Lonzu is one of the flagship products of Corsica, made from lean parts of the pig. After being salted, it is chilled for five to seven days and then washed in wine before being dried and peppered. The pork is then placed in a string, smoked and tied. The best method is to keep it in the cellar for at least three months before being consumed. It is eaten raw, as an aperitif or as a starter, or cooked into a meal. Since 2011, lonzu has received the Protected Designation of Origin (PDO) label.
Originally from northern Italy, coppa is also produced by hand in Corsica. This charcuterie is made from boneless, salted and flavored pork loin (usually with pepper) which is then dried inside a natural casing for several months. The more it dries, the more it strengthens. Coppa is generally eaten raw and in thin slices. Note: it is difficult to find the real artisanal coppa outside the Isle of Beauty.
"Those who haven't tasted it don't know the Island", wrote Emile Bergerat at the end of the 19th century. Brocciu is THE Corsican cheese par excellence. The best time to taste it? Between December and April, during the winter. Melty, soft, creamy and sometimes even foamy, brocciu is prepared from whey (goat's milk) or sheep's milk. Its taste is very sweet. It is mainly consumed, fresh, at the end of a meal. An emblematic product of Corsican gastronomy, it is also used in the preparation of several traditional dishes such as cannelloni with brocciu or even fiadone. It can also be refined: it is then called "brocciu passu" and must be matured for at least 21 days. Brocciu is listed as a controlled designation of origin product since 1983 as well as a protected designation of origin (2003).
An emblematic dessert of Corsica, fiadone is prepared with the star Corsican brocciu. Eggs, sugar and lemon zest are also included in the dish, creating something like a regional cheesecake. This custard-like cake requires forty minutes of baking, and typical Corsican fiadone does not rise much. Creamy on the inside and golden on the outside, it's as lovely as its home!
Crispy, soft, irresistable—brocciu beignets are one of the essential specialties of Corsican cuisine.

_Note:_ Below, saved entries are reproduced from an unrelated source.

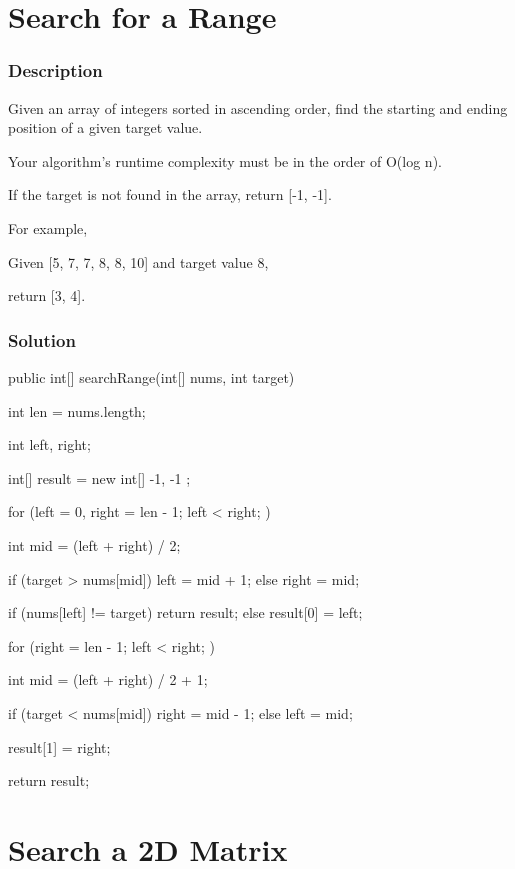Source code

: \newpage

\section{Search for a Range} %

\subsubsection{Description}
Given an array of integers sorted in ascending order, find the starting and ending position of a given target value.

Your algorithm's runtime complexity must be in the order of O(log n).

If the target is not found in the array, return [-1, -1].

For example,

Given [5, 7, 7, 8, 8, 10] and target value 8,

return [3, 4].

\subsubsection{Solution}

\begin{Code}
public int[] searchRange(int[] nums, int target) {
    int len = nums.length;

    int left, right;

    int[] result = new int[] { -1, -1 };

    for (left = 0, right = len - 1; left < right; ) {
        int mid = (left + right) / 2;

        if (target > nums[mid]) {
            left = mid + 1;
        } else {
            right = mid;
        }
    }

    if (nums[left] != target) {
        return result;
    } else {
        result[0] = left;
    }

    for (right = len - 1; left < right; ) {
        int mid = (left + right) / 2 + 1;

        if (target < nums[mid]) {
            right = mid - 1;
        } else {
            left = mid;
        }
    }

    result[1] = right;

    return result;
}
\end{Code}

\newpage

\section{Search a 2D Matrix} %


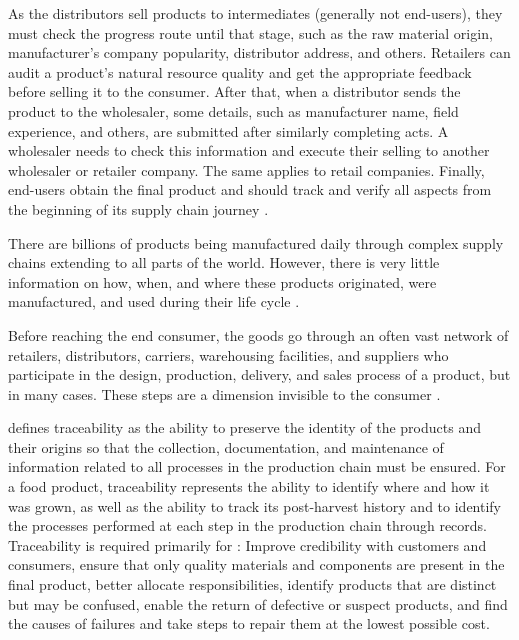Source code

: As the distributors sell products to intermediates (generally not end-users), they must check the progress route until that stage, such as the raw material origin, manufacturer's company popularity, distributor address, and others. Retailers can audit a product's natural resource quality and get the appropriate feedback before selling it to the consumer.   After that,  when a distributor sends the product to the wholesaler, some details, such as manufacturer name, field experience, and others, are submitted after similarly completing acts. A wholesaler needs to check this information and execute their selling to another wholesaler or retailer company. The same applies to retail companies. Finally, end-users obtain the final product and should track and verify all aspects from the beginning of its supply chain journey \cite{litke2019blockchains}. 

There are billions of products being manufactured daily through complex supply chains extending to all parts of the world. However, there is very little information on how, when, and where these products originated, were manufactured, and used during their life cycle \cite{horiuchirastreabilidade}.

Before reaching the end consumer, the goods go through an often vast network of retailers, distributors, carriers, warehousing facilities, and suppliers who participate in the design, production, delivery, and sales process of a product, but in many cases. These steps are a dimension invisible to the consumer \cite{provenance2015}.

 defines traceability as the ability to preserve the identity of the products and their origins so that the collection, documentation, and maintenance of information related to all processes in the production chain must be ensured. For a food product, traceability represents the ability to identify where and how it was grown, as well as the ability to track its post-harvest history and to identify the processes performed at each step in the production chain through records. Traceability is required primarily for \cite{horiuchirastreabilidade}: Improve credibility with customers and consumers, ensure that only quality materials and components are present in the final product, better allocate responsibilities, identify products that are distinct but may be confused, enable the return of defective or suspect products, and find the causes of failures and take steps to repair them at the lowest possible cost.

Very easy to prepare, they are made from the famous cheese of the same name, flour, eggs, water, yeast, a pinch of salt, lemon zest and icing sugar. They can be eaten at any time of the day and their flavor is particularly luscious when eaten warm.

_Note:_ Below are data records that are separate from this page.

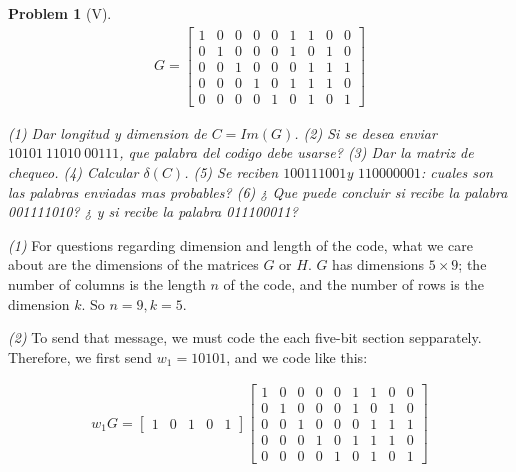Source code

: \documentclass[a4paper]{article}
\newtheorem{problem}{Problem}
\newtheorem{problem}{Problem}
\begin{document}
\begin{problem}[V]

    \begin{align*}
    G = \begin{bmatrix} 
        1  &0 & 0  &0&  0&  1&  1&  0&  0  \\
        0  &1 & 0  &0&  0&  1&  0&  1&  0 \\ 
        0  &0 & 1  &0&  0&  0&  1&  1&  1 \\ 
        0  &0 & 0  &1&  0&  1&  1&  1&  0 \\ 
        0  &0 & 0  &0&  1&  0&  1&  0&  1
    \end{bmatrix} 
\end{align*}
   
\textit{(1)} Dar longitud y dimension de $C = Im(G)$. \textit{(2)} Si se desea enviar 
$10101 ~ 11010 ~ 00111$, que palabra del codigo debe usarse? \textit{(3)} Dar 
la matriz de chequeo. (4) Calcular $\delta(C)$. \textit{(5)} Se reciben 
$100111001 $y $110000001$: cuales son las palabras enviadas mas probables?
\textit{(6)} ¿ Que puede concluir si recibe la palabra 001111010? ¿ y si recibe la palabra 011100011?
\end{problem} 

\textit{(1)} For questions regarding dimension and length of the code, what we
care about are the dimensions of the matrices $G$ or $H$. $G$ has dimensions $5
\times 9$; the number of columns is the length $n$ of the code, and the number
of rows is the dimension $k$. So $n = 9, k = 5$.

\textit{(2)} To send that message, we must code the each five-bit section 
sepparately. Therefore,
we first send $w_1 = 10101$, and we code like this:

\begin{align*}
    w_1G = \begin{bmatrix} 
        1&0&1&0&1  
    \end{bmatrix} 
    \begin{bmatrix} 
        1  &0 & 0  &0&  0&  1&  1&  0&  0  \\
        0  &1 & 0  &0&  0&  1&  0&  1&  0 \\ 
        0  &0 & 1  &0&  0&  0&  1&  1&  1 \\ 
        0  &0 & 0  &1&  0&  1&  1&  1&  0 \\ 
        0  &0 & 0  &0&  1&  0&  1&  0&  1
    \end{bmatrix} 
\end{align*}
\end{document}
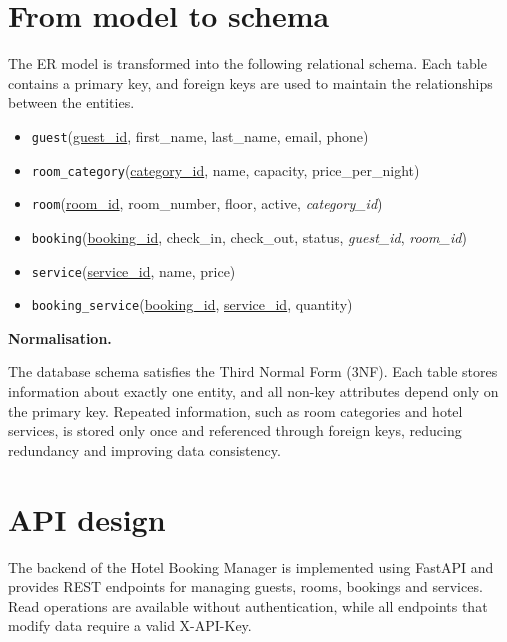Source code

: \documentclass[11pt,a4paper]{article}
\begin{document}
\section{From model to schema}

The ER model is transformed into the following relational schema. Each table
contains a primary key, and foreign keys are used to maintain the relationships
between the entities.

\begin{itemize}

\item \texttt{guest}(\underline{guest\_id}, first\_name, last\_name, email, phone)

\item \texttt{room\_category}(\underline{category\_id}, name, capacity, price\_per\_night)

\item \texttt{room}(\underline{room\_id}, room\_number, floor, active,
\emph{category\_id})

\item \texttt{booking}(\underline{booking\_id}, check\_in, check\_out,
status, \emph{guest\_id}, \emph{room\_id})

\item \texttt{service}(\underline{service\_id}, name, price)

\item \texttt{booking\_service}(\underline{booking\_id},
\underline{service\_id}, quantity)

\end{itemize}

\textbf{Normalisation.}

The database schema satisfies the Third Normal Form (3NF). Each table stores
information about exactly one entity, and all non-key attributes depend only on
the primary key. Repeated information, such as room categories and hotel
services, is stored only once and referenced through foreign keys, reducing
redundancy and improving data consistency.
\section{API design}

The backend of the Hotel Booking Manager is implemented using FastAPI and
provides REST endpoints for managing guests, rooms, bookings and services.
Read operations are available without authentication, while all endpoints that
modify data require a valid X-API-Key.
\end{document}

These small, crunchy biscuits are available and omnipresent in Corsica, flavored with lemon, anise, almond flavor, chocolate chips or with raisins. In Corsica, they are served both at tea time and at breakfast. They consist of wheat flour, white wine and sugar. These cakes are easily made at home. No wonder you find it in every kitchen on the Island of Beauty!
Chestnut flour cakes
Chestnut flour, or "farina castagnina corsa", is a true tradition on the island. It has had an AOC listing since 2006, and a PDO at European level since 2010. To claim the listing, it must respect a certain number of characteristics: the flour must be made with local varieties of chestnuts, respecting ancestral know-how without chemical treatments. Historically, it was used to make bread or pancakes, but is now used in the development of many Corsican culinary specialties, including cakes. Its subtle nutty taste brings surprising flavors to cakes and other flans, served both in the morning for breakfast and for dessert.